So I finally saw Singin’ in the Rain (1952), and I have to say it’s pretty great. Here’s a movie musical with energy, theatricality, and effective stagecraft — in other words, everything Les Miserables doesn’t have. (I know it’s a ridiculous comparison, especially tonally, but I have to make it; it explains perfectly why modern movie musicals leave me cold.) The stylistic difference is stark.
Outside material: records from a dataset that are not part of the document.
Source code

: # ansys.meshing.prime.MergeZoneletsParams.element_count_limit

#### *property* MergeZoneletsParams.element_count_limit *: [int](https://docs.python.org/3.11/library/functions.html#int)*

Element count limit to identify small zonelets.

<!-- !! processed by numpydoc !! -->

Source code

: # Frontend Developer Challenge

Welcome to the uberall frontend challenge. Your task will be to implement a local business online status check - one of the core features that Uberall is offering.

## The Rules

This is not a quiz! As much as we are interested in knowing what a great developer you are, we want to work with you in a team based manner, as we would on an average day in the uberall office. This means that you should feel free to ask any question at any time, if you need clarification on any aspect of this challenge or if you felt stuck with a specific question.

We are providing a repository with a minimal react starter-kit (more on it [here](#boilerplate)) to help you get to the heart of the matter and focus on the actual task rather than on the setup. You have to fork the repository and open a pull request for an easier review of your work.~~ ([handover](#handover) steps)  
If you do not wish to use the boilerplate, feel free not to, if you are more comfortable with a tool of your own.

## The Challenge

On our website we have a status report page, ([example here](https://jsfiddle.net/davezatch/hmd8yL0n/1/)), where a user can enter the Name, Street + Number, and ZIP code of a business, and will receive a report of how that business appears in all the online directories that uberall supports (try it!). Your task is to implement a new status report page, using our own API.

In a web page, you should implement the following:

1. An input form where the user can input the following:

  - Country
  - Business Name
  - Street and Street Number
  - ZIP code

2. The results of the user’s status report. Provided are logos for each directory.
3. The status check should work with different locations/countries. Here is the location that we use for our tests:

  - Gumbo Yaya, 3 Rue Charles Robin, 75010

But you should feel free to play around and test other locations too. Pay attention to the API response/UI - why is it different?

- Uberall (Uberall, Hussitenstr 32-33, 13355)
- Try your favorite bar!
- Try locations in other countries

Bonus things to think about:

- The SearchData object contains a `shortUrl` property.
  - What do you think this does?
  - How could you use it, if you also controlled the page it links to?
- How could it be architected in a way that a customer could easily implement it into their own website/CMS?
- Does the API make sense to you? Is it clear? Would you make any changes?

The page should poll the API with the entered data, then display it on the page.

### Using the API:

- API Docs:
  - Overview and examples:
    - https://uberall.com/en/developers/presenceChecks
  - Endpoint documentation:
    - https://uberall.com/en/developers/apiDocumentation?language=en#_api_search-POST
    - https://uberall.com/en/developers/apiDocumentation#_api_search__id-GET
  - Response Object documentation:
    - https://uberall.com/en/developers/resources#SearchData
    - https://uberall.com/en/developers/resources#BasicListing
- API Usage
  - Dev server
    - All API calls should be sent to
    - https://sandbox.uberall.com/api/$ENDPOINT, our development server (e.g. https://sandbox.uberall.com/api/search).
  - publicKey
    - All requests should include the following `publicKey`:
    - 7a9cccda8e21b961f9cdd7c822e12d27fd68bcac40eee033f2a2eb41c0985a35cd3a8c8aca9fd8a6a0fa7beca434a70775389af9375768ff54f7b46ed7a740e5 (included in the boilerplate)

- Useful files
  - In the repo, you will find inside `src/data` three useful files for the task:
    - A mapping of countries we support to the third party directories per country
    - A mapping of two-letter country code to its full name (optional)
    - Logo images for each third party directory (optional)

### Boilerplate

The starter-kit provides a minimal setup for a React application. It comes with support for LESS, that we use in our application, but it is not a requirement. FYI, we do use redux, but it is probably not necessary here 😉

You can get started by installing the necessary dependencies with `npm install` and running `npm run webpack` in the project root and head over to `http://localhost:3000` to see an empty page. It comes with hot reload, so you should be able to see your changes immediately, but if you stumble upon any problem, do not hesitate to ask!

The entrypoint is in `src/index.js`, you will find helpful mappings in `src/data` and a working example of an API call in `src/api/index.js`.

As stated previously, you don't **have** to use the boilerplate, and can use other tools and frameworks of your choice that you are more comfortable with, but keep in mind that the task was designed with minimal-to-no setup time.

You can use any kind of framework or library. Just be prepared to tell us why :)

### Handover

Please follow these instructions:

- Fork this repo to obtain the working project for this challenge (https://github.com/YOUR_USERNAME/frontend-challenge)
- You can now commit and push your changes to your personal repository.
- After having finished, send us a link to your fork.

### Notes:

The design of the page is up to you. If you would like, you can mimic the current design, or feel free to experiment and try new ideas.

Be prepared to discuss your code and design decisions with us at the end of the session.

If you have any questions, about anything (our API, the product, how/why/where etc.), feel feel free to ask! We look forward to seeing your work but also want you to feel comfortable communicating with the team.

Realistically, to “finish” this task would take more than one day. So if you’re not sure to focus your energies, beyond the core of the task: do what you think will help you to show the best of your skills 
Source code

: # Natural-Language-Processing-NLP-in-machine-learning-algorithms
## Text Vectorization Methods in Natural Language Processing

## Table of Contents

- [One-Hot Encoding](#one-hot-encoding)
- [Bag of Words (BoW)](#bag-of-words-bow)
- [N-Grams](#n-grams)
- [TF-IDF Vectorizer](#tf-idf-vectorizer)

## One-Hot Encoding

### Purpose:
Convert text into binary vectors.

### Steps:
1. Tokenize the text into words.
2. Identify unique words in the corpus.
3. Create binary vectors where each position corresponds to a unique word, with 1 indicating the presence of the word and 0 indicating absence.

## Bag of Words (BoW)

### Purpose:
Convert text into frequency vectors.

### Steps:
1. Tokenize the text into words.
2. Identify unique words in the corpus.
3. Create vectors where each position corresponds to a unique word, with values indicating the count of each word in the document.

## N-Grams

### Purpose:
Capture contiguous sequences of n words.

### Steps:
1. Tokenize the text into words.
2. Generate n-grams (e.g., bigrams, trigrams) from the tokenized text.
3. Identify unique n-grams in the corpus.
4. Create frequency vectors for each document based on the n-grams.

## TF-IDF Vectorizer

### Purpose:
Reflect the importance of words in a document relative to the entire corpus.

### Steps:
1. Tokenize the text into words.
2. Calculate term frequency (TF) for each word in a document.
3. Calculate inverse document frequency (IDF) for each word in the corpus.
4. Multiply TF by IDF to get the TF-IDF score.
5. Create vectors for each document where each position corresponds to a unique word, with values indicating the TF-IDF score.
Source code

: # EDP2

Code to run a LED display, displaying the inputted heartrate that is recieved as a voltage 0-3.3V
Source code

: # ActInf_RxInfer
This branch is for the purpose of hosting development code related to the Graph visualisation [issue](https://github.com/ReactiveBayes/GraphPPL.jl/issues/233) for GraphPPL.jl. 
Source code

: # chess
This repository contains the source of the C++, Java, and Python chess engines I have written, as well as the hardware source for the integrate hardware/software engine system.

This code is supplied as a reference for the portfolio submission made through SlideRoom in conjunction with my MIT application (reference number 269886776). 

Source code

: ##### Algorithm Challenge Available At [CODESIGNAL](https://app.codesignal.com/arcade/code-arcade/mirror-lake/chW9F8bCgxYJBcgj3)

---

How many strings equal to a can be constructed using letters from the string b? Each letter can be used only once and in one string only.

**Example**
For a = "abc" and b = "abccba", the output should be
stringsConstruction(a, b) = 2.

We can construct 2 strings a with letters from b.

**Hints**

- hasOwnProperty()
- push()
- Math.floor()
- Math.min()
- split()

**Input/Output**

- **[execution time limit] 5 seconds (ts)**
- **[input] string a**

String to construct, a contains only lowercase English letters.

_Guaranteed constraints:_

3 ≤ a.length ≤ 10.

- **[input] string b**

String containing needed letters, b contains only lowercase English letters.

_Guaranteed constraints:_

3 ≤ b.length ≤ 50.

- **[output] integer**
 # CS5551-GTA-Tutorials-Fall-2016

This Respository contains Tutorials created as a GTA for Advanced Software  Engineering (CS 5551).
In 1920s Los Angeles, silent film stars Don Lockwood (Gene Kelly) and Lina Lamont (Jean Hagen) are the talk of the town, and presumed to be a Hollywood couple. What the public doesn’t know is that Don has no interest in the vapid, shrill Lina at all. When Don is mobbed by fans on the street one night, he escapes by leaping into the passenger seat of a convertible driven by aspiring actress Kathy Selden (Debbie Reynolds). Their meet-cute gradually leads to romance, set against the backdrop of the emergence of talking pictures. The “talkies” look to end the reign of Lockwood and Lamont as Hollywood royalty, until Don, Kathy, and Don’s best friend Cosmo (Donald O’Connor) come up with a plan to rescue their latest film from disaster.
I am not even remotely the target audience for this kind of film, but Singin’ in the Rain won me over; I came away thoroughly entertained. Musicals need magic, and this one has it, a combination of old-school film-making magic and effective stagecraft, which revolves around impressive dance numbers. The story is pretty formulaic, but it’s an effective formula (one I suspect The Artist cribbed from fairly liberally). Kelly and Reynolds are sympathetic heroes, and O’Connor is a real scene-stealer in support. I also got a kick out of Hagen’s arrogant, comical villainy, and loved the glimpses of old Hollywood. There’s a reason this one’s a classic.